Shamik Bhattacharyya, MD, MS, Assistant Professor of Neurology, Harvard Medical School; Associate Neurologist, Brigham and Women’s Hospital, Boston, MA

Educational Objectives


The goal of this program is to improve management of spinal cord disorders. After hearing and assimilating this program, the clinician will be better able to:

1. Assess the significance of radiographic findings in a patient with worsening symptoms of cervical spondylotic myelopathy.

2. Recognize early and late signs and symptoms of cervical spondylotic myelopathy.

3. Provide patients with effective options for treatment of syringomyelia and its follow-up.

Summary


Definition and diagnosis of myelopathy: Myelopathy refers to a disorder of the spinal cord; the disease and its symptoms are related to specific lesions in the spinal cord; the diagnosis is clinical and involves the correlation of symptoms and signs with findings on imaging.

Role of the neurologist in management of myelopathy: The initial role is to identify the cause, because symptoms can be similar in myelopathies with different causes (eg, symptoms of myelopathies caused by cervical spondylosis and those caused by deficiency of vitamin B12); misdiagnosis can lead to errors and need for significant changes in therapy; other roles include performing serial examinations (eg, when intervention is not an option but may be necessary in the future) and managing symptoms.

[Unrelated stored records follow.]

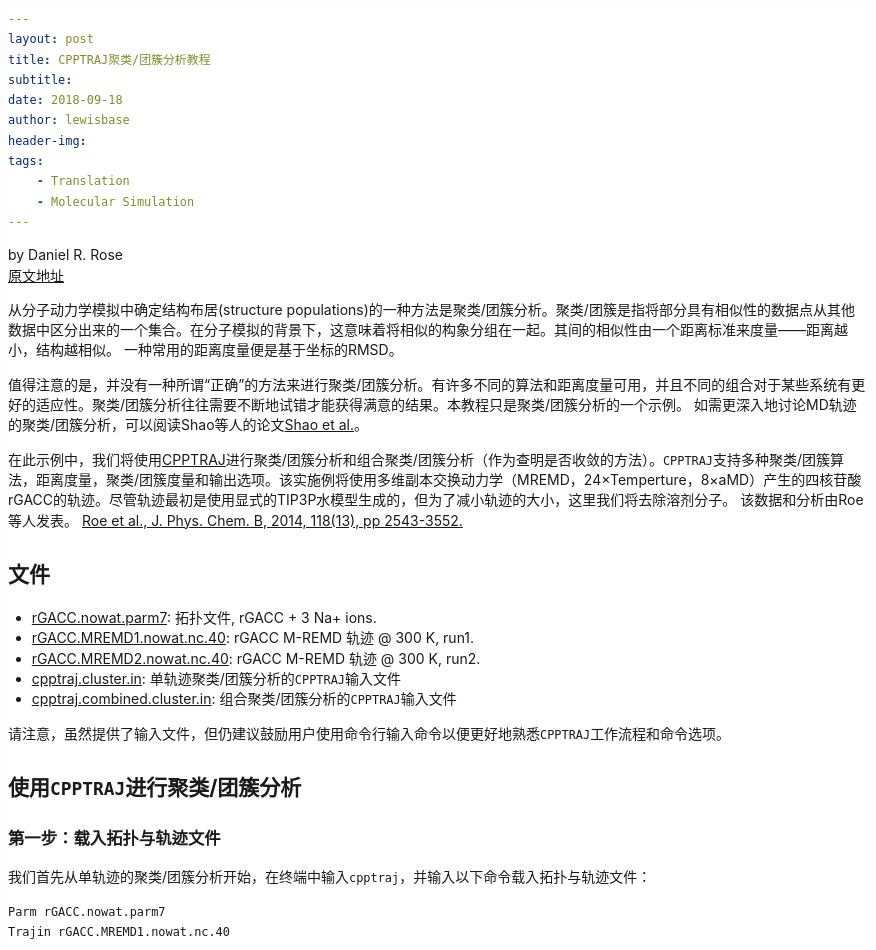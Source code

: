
 ```yaml
---
layout: post
title: CPPTRAJ聚类/团簇分析教程
subtitle:
date: 2018-09-18
author: lewisbase
header-img:
tags: 
    - Translation
    - Molecular Simulation
---
```


by Daniel R. Rose  
[原文地址](http://www.amber.utah.edu/AMBER-workshop/London-2015/Cluster/)

从分子动力学模拟中确定结构布居(structure populations)的一种方法是聚类/团簇分析。聚类/团簇是指将部分具有相似性的数据点从其他数据中区分出来的一个集合。在分子模拟的背景下，这意味着将相似的构象分组在一起。其间的相似性由一个距离标准来度量——距离越小，结构越相似。 一种常用的距离度量便是基于坐标的RMSD。

值得注意的是，并没有一种所谓“正确”的方法来进行聚类/团簇分析。有许多不同的算法和距离度量可用，并且不同的组合对于某些系统有更好的适应性。聚类/团簇分析往往需要不断地试错才能获得满意的结果。本教程只是聚类/团簇分析的一个示例。 如需更深入地讨论MD轨迹的聚类/团簇分析，可以阅读Shao等人的论文[Shao et al.](http://pubs.acs.org/doi/abs/10.1021/ct700119m?journalCode=jctcce)。

在此示例中，我们将使用[CPPTRAJ](http://pubs.acs.org/doi/abs/10.1021/ct400341p)进行聚类/团簇分析和组合聚类/团簇分析（作为查明是否收敛的方法）。`CPPTRAJ`支持多种聚类/团簇算法，距离度量，聚类/团簇度量和输出选项。该实施例将使用多维副本交换动力学（MREMD，24×Temperture，8×aMD）产生的四核苷酸rGACC的轨迹。尽管轨迹最初是使用显式的TIP3P水模型生成的，但为了减小轨迹的大小，这里我们将去除溶剂分子。 该数据和分析由Roe等人发表。 [Roe et al., J. Phys. Chem. B, 2014, 118(13), pp 2543-3552.](http://pubs.acs.org/doi/abs/10.1021/jp4125099)

## 文件

* [rGACC.nowat.parm7](http://www.amber.utah.edu/AMBER-workshop/London-2015/Cluster/rGACC.nowat.parm7): 拓扑文件, rGACC + 3 Na+ ions.  
* [rGACC.MREMD1.nowat.nc.40](http://www.amber.utah.edu/AMBER-workshop/London-2015/Cluster/rGACC.MREMD1.nowat.nc.40): rGACC M-REMD 轨迹 @ 300 K, run1.  
* [rGACC.MREMD2.nowat.nc.40](http://www.amber.utah.edu/AMBER-workshop/London-2015/Cluster/rGACC.MREMD2.nowat.nc.40): rGACC M-REMD 轨迹 @ 300 K, run2.  
* [cpptraj.cluster.in](http://www.amber.utah.edu/AMBER-workshop/London-2015/Cluster/cpptraj.cluster.in): 单轨迹聚类/团簇分析的`CPPTRAJ`输入文件  
* [cpptraj.combined.cluster.in](http://www.amber.utah.edu/AMBER-workshop/London-2015/Cluster/cpptraj.combined.cluster.in): 组合聚类/团簇分析的`CPPTRAJ`输入文件  

请注意，虽然提供了输入文件，但仍建议鼓励用户使用命令行输入命令以便更好地熟悉`CPPTRAJ`工作流程和命令选项。

## 使用`CPPTRAJ`进行聚类/团簇分析

### 第一步：载入拓扑与轨迹文件

我们首先从单轨迹的聚类/团簇分析开始，在终端中输入`cpptraj`，并输入以下命令载入拓扑与轨迹文件：

	Parm rGACC.nowat.parm7
	Trajin rGACC.MREMD1.nowat.nc.40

Cervical Spondylotic Myelopathy

Consequences of a missed diagnosis: The prevalence of cervical spondylotic myelopathy is high; its diagnosis may be complicated, because it cannot be confirmed by a single test; MRI of the cervical spine is often performed, but findings on imaging (eg, degree of stenosis, indentation of the spinal cord, narrowing of the space for CSF around the spinal cord) are not well correlated with neurologic symptoms; in the United States, the leading causes of nontraumatic injury to the spinal cord are structural; patients may undergo unnecessary surgery because findings of imaging of the cervical spine do not correlate with the cause of their symptoms (eg, patients who have Parkinson disease).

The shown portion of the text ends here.